Saved entries:

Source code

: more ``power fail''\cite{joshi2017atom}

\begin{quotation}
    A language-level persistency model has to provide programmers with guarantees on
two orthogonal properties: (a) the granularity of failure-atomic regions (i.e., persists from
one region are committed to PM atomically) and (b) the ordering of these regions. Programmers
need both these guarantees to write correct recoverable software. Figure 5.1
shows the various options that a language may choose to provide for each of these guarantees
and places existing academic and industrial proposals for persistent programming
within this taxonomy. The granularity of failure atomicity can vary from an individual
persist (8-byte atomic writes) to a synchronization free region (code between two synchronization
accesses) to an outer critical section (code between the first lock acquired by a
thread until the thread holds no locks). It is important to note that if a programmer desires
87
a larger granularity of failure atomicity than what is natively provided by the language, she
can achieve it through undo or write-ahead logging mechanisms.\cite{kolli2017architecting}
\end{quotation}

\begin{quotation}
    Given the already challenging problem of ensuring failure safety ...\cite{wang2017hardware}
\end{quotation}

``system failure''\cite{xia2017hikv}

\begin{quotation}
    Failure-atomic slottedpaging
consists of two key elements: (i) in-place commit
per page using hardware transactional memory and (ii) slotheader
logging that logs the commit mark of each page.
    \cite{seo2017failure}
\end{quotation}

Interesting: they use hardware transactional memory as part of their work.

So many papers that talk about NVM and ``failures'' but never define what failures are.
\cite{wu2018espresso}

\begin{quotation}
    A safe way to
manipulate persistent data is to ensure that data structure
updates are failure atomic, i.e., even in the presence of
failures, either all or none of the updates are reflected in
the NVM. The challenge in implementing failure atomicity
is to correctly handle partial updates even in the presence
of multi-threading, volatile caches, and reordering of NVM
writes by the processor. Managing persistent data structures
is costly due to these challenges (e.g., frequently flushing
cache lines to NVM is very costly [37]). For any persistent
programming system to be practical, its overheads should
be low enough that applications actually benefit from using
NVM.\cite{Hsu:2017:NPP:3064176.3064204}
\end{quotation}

Work to complete
Please reproduce exactly the lines above, beginning with the first and ending with the line that contains "two orthogonal properties: (a)", and include nothing outside that range.

Solution to this exercise
Source code

: more ``power fail''\cite{joshi2017atom}

\begin{quotation}
    A language-level persistency model has to provide programmers with guarantees on
two orthogonal properties: (a) the granularity of failure-atomic regions (i.e., persists from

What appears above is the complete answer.